A transição energética é um processo que ocorrerá gradualmente ao longo das próximas décadas. A oferta de matérias-primas, energia e produtos renováveis necessários para essa transição depende de regulamentação adequada, desenvolvimento tecnológico e investimentos vultosos, proporcionando reduções efetivas de emissões de gases de efeito estufa (GEE).
Neste caminho, as metas nacionais e setoriais de redução de GEE têm apontado para um aumento da demanda por combustíveis renováveis. Isso tem resultado em previsões de redução da demanda por produtos de origem mineral a partir da próxima década.
Diante disso, a Petrobras tem se posicionado de forma estratégica na produção de biocombustíveis, com investimentos em biorrefino e no desenvolvimento de novos produtos com menor intensidade de carbono (IC).
O papel da soja
O início da caminhada do biorrefino tem sido feito com óleo de soja, que é hoje a matéria-prima com maior oferta e cadeia logística consolidada, respondendo por 70 % da produção nacional de biodiesel, conforme dados da ANP (2021); seguido de sebo (10,4 %) e outras matérias graxas (11,4%).
A soja é importante não só para a produção de biocombustíveis. Em 2022, a produção de farelo de soja foi de cerca de 39 milhões de toneladas (ABIOVE, 2023), um produto rico em proteína utilizada como ração animal e na produção de alimentos variados.
O Projeto de Lei do Combustível do Futuro (PL 4516/2023), em análise pelo Congresso, prevê o uso de diesel renovável em até 3% no mandato do diesel e abatimento de 1% das emissões de GEE na aviação civil a partir 2027, aumentando gradativamente até 10% em 2037.

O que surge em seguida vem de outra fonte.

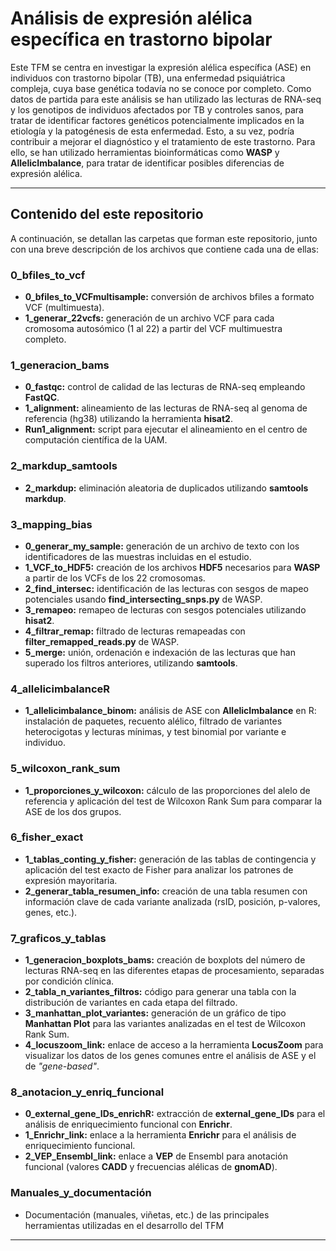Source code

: # Análisis de expresión alélica específica en trastorno bipolar

Este TFM se centra en investigar la expresión alélica específica (ASE) en individuos con trastorno bipolar (TB), una enfermedad psiquiátrica compleja, cuya base genética todavía no se conoce por completo. Como datos de partida para este análisis se han utilizado las lecturas de RNA-seq y los genotipos de individuos afectados por TB y controles sanos, para tratar de identificar factores genéticos potencialmente implicados en la etiología y la patogénesis de esta enfermedad. Esto, a su vez, podría contribuir a mejorar el diagnóstico y el tratamiento de este trastorno. Para ello, se han utilizado herramientas bioinformáticas como **WASP** y **AllelicImbalance**, para tratar de identificar posibles diferencias de expresión alélica. 

---

## Contenido del este repositorio

A continuación, se detallan las carpetas que forman este repositorio, junto con una breve descripción de los archivos que contiene cada una de ellas:

### 0_bfiles_to_vcf
- **0_bfiles_to_VCFmultisample:** conversión de archivos bfiles a formato VCF (multimuesta).
- **1_generar_22vcfs:** generación de un archivo VCF para cada cromosoma autosómico (1 al 22) a partir del VCF multimuestra completo.

### 1_generacion_bams
- **0_fastqc:** control de calidad de las lecturas de RNA-seq empleando **FastQC**.
- **1_alignment:** alineamiento de las lecturas de RNA-seq al genoma de referencia (hg38) utilizando la herramienta **hisat2**.
- **Run1_alignment:** script para ejecutar el alineamiento en el centro de computación científica de la UAM.

### 2_markdup_samtools
- **2_markdup:** eliminación aleatoria de duplicados utilizando **samtools markdup**.

### 3_mapping_bias
- **0_generar_my_sample:** generación de un archivo de texto con los identificadores de las muestras incluidas en el estudio.
- **1_VCF_to_HDF5:** creación de los archivos **HDF5** necesarios para **WASP** a partir de los VCFs de los 22 cromosomas.
- **2_find_intersec:** identificación de las lecturas con sesgos de mapeo potenciales usando **find_intersecting_snps.py** de WASP.
- **3_remapeo:** remapeo de lecturas con sesgos potenciales utilizando **hisat2**.
- **4_filtrar_remap:** filtrado de lecturas remapeadas con **filter_remapped_reads.py** de WASP.
- **5_merge:** unión, ordenación e indexación de las lecturas que han superado los filtros anteriores, utilizando **samtools**.

### 4_allelicimbalanceR
- **1_allelicimbalance_binom:** análisis de ASE con **AllelicImbalance** en R: instalación de paquetes, recuento alélico, filtrado de variantes heterocigotas y lecturas mínimas, y test binomial por variante e individuo.

### 5_wilcoxon_rank_sum
- **1_proporciones_y_wilcoxon:** cálculo de las proporciones del alelo de referencia y aplicación del test de Wilcoxon Rank Sum para comparar la ASE de los dos grupos.

### 6_fisher_exact
- **1_tablas_conting_y_fisher:** generación de las tablas de contingencia y aplicación del test exacto de Fisher para analizar los patrones de expresión mayoritaria.
- **2_generar_tabla_resumen_info:** creación de una tabla resumen con información clave de cada variante analizada (rsID, posición, p-valores, genes, etc.).

### 7_graficos_y_tablas
- **1_generacion_boxplots_bams:** creación de boxplots del número de lecturas RNA-seq en las diferentes etapas de procesamiento, separadas por condición clínica.
- **2_tabla_n_variantes_filtros:** código para generar una tabla con la distribución de variantes en cada etapa del filtrado.
- **3_manhattan_plot_variantes:** generación de un gráfico de tipo **Manhattan Plot** para las variantes analizadas en el test de Wilcoxon Rank Sum.
- **4_locuszoom_link:** enlace de acceso a la herramienta **LocusZoom** para visualizar los datos de los genes comunes entre el análisis de ASE y el de *"gene-based"*.

### 8_anotacion_y_enriq_funcional
- **0_external_gene_IDs_enrichR:** extracción de **external_gene_IDs** para el análisis de enriquecimiento funcional con **Enrichr**.
- **1_Enrichr_link:** enlace a la herramienta **Enrichr** para el análisis de enriquecimiento funcional.
- **2_VEP_Ensembl_link:** enlace a **VEP** de Ensembl para anotación funcional (valores **CADD** y frecuencias alélicas de **gnomAD**).

### Manuales_y_documentación
- Documentación (manuales, viñetas, etc.) de las principales herramientas utilizadas en el desarrollo del TFM
---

A entrada do diesel renovável, somado ao biodiesel, permitirá aumentar o conteúdo renovável do diesel comercializado no país, com um biocombustível avançado totalmente compatível com o diesel mineral.

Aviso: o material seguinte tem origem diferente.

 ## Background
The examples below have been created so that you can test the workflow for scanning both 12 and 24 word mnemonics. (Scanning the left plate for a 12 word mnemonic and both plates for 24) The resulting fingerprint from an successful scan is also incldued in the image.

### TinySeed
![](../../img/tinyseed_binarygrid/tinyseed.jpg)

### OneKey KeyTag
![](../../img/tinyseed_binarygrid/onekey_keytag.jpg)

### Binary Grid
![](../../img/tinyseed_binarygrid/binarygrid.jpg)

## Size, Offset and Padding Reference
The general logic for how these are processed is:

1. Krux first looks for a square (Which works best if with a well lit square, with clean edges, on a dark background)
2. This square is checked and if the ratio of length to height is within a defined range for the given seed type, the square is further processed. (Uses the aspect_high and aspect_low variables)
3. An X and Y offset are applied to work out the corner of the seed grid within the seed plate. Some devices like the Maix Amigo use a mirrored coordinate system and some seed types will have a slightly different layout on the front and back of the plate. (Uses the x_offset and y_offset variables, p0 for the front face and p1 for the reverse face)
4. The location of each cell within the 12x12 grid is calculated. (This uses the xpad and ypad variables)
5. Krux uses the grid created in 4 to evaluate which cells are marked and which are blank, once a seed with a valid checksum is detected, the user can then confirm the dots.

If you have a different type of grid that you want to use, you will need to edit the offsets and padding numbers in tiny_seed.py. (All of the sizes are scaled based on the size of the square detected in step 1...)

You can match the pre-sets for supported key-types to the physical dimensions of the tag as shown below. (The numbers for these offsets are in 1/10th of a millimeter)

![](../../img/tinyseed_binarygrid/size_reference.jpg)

E isso já pode ser iniciado com o coprocessamento de óleos vegetais, como o de soja, nas refinarias, como já ocorre na Refinaria Presidente Getúlio Vargas (Repar).
A Petrobras está se estruturando, adaptando outras refinarias para o coprocessamento de óleos vegetais bem como prevendo novos investimentos em unidades dedicadas para produção de diesel renovável e combustível sustentável de aviação (SAF), visando atender à demanda futura desses biocombustíveis.
Obviamente, não se pretende atender aos volumes de biocombustíveis demandados utilizando-se apenas óleo de soja. Matérias-primas complementares serão necessárias.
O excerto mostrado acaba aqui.